Burbank and Wolsey, South Dakota

By the end of May, Irene and I ended our Texas identities.  We packed our belongings and readied ourselves for the trip north.  I can’t even recall my farewell party.  By that time, so many geologists were leaving that goodbye parties had doubled up and toasts had to be shared.  GSI had erred in hiring geologists to do geophysical work.  Even some of the geophysicists were leaving for greener pastures and higher pay.  There was a trend in the early 1970’s to jump ship for higher pay when jobs were available—just like today.  Unfortunately, this behavior is a sign that money is more important than intellectual stimulation or happiness.  Much later, I had friends who would change jobs once or twice a year.  They made more money that I did, but were periodically laid off and played catch up, selling shoes in Midland or Oklahoma City to make ends meet between high paying gigs.  In the long run I feel that I was better off.  I loved my work and had a career position with a dependable retirement income.  But I’m getting ahead of myself again.

Irene and I drove to Colorado to purchase several cases of Coors beer and then to Rapid City to visit friends.  Coors at that time was brewed in Golden and sold only in Colorado and Montana.  The beer seemed to have some kind of mystic feeling for me and my friends.  We didn’t realize until later that the Coors family was an extremely right-wing clan.  We then headed to the southeast corner of South Dakota, to Vermillion, home of the University of South Dakota and the State Geological Survey, our temporary home for the summer of 1974.  We found a small cottage to rent for next to nothing in nearby Burbank, a tiny burg, five miles southeast of Vermillion, on Missouri River bottom land, a railroad siding with about 50 people, a dozen buildings, and Wimp’s Bar. We were two doors from Wimp’s, the only functioning business in town, and made the obligatory walk there for a Friday catfish fry or just a beer.

Our place was a small, one bedroom, white clapboard, single story dwelling that hadn’t been rented for some time.
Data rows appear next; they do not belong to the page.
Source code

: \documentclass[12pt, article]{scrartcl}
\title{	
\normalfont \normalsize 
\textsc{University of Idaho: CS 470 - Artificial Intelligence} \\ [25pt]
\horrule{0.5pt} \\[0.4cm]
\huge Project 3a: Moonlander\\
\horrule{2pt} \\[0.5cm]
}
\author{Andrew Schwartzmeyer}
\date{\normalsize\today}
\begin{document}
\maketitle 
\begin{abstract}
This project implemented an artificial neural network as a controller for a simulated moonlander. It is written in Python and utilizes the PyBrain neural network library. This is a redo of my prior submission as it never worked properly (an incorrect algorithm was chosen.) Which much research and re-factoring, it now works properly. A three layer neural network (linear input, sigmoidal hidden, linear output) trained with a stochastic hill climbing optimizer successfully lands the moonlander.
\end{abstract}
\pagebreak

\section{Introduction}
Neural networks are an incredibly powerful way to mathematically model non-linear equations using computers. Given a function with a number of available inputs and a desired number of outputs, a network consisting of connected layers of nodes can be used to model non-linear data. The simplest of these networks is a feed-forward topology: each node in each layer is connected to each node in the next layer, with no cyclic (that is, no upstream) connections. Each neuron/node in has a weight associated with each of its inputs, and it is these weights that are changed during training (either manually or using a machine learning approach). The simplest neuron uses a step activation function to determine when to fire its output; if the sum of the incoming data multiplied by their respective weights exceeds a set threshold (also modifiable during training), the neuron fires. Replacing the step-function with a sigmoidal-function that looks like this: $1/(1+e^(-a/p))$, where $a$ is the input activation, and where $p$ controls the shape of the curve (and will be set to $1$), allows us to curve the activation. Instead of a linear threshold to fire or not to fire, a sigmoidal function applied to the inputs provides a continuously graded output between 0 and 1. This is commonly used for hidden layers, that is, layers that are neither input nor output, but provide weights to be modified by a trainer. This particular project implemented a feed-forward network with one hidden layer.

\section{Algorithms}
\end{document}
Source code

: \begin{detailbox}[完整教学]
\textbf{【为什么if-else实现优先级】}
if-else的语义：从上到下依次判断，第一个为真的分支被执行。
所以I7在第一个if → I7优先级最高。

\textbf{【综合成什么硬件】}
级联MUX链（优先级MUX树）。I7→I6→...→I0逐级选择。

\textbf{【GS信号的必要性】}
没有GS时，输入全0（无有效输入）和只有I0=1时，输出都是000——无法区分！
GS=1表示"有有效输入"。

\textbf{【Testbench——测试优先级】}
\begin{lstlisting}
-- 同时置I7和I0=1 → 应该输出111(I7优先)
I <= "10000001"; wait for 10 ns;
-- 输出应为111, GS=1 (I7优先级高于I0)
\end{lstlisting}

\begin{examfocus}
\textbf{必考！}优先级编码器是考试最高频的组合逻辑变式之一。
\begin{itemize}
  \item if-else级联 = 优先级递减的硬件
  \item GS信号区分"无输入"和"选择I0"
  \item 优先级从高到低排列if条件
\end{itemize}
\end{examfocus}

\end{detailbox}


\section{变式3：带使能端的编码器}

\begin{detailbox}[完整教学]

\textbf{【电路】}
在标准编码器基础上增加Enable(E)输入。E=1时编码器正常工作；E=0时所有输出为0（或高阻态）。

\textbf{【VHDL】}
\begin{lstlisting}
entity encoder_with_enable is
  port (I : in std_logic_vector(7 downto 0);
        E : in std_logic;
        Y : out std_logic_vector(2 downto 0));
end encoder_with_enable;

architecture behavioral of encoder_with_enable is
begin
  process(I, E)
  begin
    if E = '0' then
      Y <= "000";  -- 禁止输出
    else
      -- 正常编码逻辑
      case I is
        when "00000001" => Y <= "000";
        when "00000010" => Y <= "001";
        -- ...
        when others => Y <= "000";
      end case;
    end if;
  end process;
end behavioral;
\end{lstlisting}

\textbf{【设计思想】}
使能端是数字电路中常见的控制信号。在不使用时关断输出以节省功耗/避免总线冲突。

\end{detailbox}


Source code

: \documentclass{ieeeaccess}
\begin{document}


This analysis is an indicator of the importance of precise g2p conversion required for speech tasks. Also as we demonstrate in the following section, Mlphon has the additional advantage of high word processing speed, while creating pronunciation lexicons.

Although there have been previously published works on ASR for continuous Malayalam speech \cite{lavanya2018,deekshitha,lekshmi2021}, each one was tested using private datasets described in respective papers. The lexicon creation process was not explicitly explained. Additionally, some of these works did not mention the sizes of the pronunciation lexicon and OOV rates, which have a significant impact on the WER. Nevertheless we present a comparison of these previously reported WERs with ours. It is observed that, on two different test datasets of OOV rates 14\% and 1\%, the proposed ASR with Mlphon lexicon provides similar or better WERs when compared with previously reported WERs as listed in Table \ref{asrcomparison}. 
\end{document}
It was in a state of disrepair.  Irene and I got to work and cleaned the place, grumbling at the owners while we worked.  I guess they were embarrassed at the condition of the place but impressed by us.  They started bringing over fresh-plucked chickens and homemade canned fruits and veggies. We soon stopped grumbling.  There is nothing better tasting than a free range farm chicken that spent its life eating bugs and worms in the back 40.  Our place had a large yard, so we borrowed our landlord’s rototiller and started planting a garden.  Irene had her sewing machine and crafted a cover for our paisley couch and new outfits for our next venue in New York.

My job involved spending most work weeks in a motel on the road, primarily in Huron, about 150 miles north of Vermilion, a three hour drive through East River country—meaning east of the Missouri River, a post glacial landscape.  My task was to identify an alternative water supply for the town of Wolsey, South Dakota.  Wolsey is about 15 miles west of Huron on US highway 14 just after the highway turns north.  Wolsey is nestled in an agricultural setting bestowed with rich soils that formed from events that occurred 10,000 years ago as the Wisconsin ice sheets receded northward into Canada.  Glacial deposits erased an earlier landscape of Cretaceous black shale, the Pierre Shale, named for the capital city of South Dakota, Pierre (for some historic reason, pronounced Peer).  Wolsey municipal water was derived from wells drilled into the Dakota Sandstone, an artesian aquifer about 1,000 feet below the surface immediately under the Pierre Shale.  Groundwater geologists call this stuff “fossil water” because Dakota water has lain hidden in its reservoir for several million years.  It was sourced in the Black Hills and other mountain ranges to the west where the Dakota was uplifted to the surface and exposed to recharge from rain and snow.  The Dakota is an artesian aquifer because it’s under pressure, built up over the eons as water was pushed farther and farther away from the recharge area.  When the first well encountered the Dakota in 1904 near Woonsocket, water literally exploded out of the well to the surface and rose to a height of 150 feet like an oil gusher.  In other words, the “hydraulic head” was well over a thousand feet above the formation (in the well bottom).  So many wells have been drilled into the Dakota in 120 years of extraction, that today the hydraulic head is hundreds of feet below ground within the well bore.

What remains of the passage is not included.